- PROBLEM TO WORK ON:
Take the material below and output exactly the run of lines from the one containing "在 Windows 上，LightGBM" down to the one containing "使用 X2Go 連線至", with both included.

- DATASET ENTRIES:
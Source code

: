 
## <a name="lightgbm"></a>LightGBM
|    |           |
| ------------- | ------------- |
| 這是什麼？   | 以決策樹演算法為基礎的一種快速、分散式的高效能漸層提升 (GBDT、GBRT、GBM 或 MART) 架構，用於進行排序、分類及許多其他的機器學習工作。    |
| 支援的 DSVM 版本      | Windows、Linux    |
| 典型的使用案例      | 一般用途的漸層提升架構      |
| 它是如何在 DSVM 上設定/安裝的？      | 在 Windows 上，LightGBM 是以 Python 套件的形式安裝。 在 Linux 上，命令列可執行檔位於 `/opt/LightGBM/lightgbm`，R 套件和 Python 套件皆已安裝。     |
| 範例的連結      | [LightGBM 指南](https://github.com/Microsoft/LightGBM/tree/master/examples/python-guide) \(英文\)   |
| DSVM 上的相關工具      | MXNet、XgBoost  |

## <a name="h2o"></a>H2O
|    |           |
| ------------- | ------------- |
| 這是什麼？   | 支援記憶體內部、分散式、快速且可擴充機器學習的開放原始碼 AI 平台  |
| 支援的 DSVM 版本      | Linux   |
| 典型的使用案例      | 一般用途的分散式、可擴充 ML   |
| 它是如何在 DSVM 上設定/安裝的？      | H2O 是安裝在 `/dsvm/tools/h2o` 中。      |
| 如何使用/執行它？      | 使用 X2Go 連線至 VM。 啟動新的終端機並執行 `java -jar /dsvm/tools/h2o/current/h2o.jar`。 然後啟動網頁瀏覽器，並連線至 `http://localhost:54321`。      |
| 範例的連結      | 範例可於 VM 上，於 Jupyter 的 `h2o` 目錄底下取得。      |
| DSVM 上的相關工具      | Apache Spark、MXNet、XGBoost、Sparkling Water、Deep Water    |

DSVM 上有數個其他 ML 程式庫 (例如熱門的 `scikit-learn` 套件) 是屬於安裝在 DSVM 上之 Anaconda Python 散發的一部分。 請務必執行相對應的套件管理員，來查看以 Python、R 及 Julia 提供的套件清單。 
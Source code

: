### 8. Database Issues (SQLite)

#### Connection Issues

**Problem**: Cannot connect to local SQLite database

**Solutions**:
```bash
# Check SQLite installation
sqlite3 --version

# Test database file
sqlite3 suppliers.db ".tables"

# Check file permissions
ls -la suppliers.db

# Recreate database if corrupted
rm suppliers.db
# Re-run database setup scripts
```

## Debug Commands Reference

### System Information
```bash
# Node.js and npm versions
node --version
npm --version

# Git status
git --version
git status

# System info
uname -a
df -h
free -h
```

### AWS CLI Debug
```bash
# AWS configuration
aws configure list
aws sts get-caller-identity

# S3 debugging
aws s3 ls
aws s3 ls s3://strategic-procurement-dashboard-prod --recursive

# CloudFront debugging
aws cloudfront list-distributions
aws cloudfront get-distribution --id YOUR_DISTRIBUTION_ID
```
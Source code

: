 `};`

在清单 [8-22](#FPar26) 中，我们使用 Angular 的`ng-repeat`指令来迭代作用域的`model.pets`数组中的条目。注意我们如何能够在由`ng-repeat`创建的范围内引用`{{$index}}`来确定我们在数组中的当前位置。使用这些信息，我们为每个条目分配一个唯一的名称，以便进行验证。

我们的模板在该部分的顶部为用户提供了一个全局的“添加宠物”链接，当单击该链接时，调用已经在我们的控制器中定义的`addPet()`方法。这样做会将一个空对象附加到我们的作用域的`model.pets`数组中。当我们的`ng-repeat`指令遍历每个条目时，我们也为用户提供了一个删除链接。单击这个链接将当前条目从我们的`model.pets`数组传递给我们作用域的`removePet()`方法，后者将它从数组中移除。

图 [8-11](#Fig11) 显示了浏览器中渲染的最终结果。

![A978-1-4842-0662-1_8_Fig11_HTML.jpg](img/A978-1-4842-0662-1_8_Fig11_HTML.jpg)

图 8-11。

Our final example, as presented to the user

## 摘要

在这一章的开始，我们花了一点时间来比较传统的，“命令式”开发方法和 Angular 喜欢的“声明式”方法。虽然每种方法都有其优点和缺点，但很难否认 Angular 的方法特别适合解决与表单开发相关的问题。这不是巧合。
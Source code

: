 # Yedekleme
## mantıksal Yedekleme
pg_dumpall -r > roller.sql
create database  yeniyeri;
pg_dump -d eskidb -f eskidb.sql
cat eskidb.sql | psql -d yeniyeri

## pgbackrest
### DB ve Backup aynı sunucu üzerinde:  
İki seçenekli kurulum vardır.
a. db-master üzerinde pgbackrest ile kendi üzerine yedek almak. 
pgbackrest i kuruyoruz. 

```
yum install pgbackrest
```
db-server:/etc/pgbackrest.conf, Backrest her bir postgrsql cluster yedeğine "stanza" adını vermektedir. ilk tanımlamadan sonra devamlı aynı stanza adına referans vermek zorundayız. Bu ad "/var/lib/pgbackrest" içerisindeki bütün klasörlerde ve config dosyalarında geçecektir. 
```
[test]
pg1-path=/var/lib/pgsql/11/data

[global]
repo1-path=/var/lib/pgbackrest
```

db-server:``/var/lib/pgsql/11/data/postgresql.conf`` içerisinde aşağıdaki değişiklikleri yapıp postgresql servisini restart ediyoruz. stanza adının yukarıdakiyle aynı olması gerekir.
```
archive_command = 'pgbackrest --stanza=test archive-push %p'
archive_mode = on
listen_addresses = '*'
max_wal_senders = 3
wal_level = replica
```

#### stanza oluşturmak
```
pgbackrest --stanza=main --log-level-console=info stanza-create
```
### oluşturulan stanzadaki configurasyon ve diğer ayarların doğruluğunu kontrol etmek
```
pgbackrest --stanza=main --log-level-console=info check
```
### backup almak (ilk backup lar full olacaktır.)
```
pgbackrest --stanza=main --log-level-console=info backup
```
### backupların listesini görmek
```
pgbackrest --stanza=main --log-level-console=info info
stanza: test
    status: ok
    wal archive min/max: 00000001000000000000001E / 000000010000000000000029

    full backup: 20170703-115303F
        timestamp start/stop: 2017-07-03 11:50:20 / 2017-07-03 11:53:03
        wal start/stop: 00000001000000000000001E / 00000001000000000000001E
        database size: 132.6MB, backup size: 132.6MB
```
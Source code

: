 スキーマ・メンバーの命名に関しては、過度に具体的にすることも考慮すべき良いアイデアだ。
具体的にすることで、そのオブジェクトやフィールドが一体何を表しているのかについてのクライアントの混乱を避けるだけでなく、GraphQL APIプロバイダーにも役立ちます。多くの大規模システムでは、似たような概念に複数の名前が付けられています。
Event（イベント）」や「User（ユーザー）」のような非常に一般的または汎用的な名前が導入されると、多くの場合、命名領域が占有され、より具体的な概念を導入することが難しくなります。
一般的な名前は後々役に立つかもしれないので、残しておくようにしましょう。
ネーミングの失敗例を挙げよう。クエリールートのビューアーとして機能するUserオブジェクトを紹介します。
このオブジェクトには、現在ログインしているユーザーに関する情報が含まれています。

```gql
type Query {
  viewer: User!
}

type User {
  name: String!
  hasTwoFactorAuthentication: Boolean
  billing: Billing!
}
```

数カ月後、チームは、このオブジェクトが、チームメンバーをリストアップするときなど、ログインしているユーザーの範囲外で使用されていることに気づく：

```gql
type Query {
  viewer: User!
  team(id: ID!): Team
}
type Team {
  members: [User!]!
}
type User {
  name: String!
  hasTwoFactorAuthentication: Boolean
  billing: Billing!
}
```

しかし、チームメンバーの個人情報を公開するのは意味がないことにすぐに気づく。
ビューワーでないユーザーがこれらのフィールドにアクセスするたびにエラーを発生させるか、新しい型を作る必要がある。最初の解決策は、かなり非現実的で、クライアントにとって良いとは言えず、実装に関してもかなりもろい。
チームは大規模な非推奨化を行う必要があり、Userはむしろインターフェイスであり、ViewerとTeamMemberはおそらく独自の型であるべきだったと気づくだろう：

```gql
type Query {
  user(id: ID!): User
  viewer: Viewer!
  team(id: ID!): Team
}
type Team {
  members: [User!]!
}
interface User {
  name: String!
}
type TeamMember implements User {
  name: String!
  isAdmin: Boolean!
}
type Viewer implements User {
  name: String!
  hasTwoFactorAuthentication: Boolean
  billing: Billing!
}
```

- TASK RESPONSE:
| 它是如何在 DSVM 上設定/安裝的？      | 在 Windows 上，LightGBM 是以 Python 套件的形式安裝。 在 Linux 上，命令列可執行檔位於 `/opt/LightGBM/lightgbm`，R 套件和 Python 套件皆已安裝。     |
| 範例的連結      | [LightGBM 指南](https://github.com/Microsoft/LightGBM/tree/master/examples/python-guide) \(英文\)   |
| DSVM 上的相關工具      | MXNet、XgBoost  |

## <a name="h2o"></a>H2O
|    |           |
| ------------- | ------------- |
| 這是什麼？   | 支援記憶體內部、分散式、快速且可擴充機器學習的開放原始碼 AI 平台  |
| 支援的 DSVM 版本      | Linux   |
| 典型的使用案例      | 一般用途的分散式、可擴充 ML   |
| 它是如何在 DSVM 上設定/安裝的？      | H2O 是安裝在 `/dsvm/tools/h2o` 中。      |
| 如何使用/執行它？      | 使用 X2Go 連線至 VM。 啟動新的終端機並執行 `java -jar /dsvm/tools/h2o/current/h2o.jar`。 然後啟動網頁瀏覽器，並連線至 `http://localhost:54321`。      |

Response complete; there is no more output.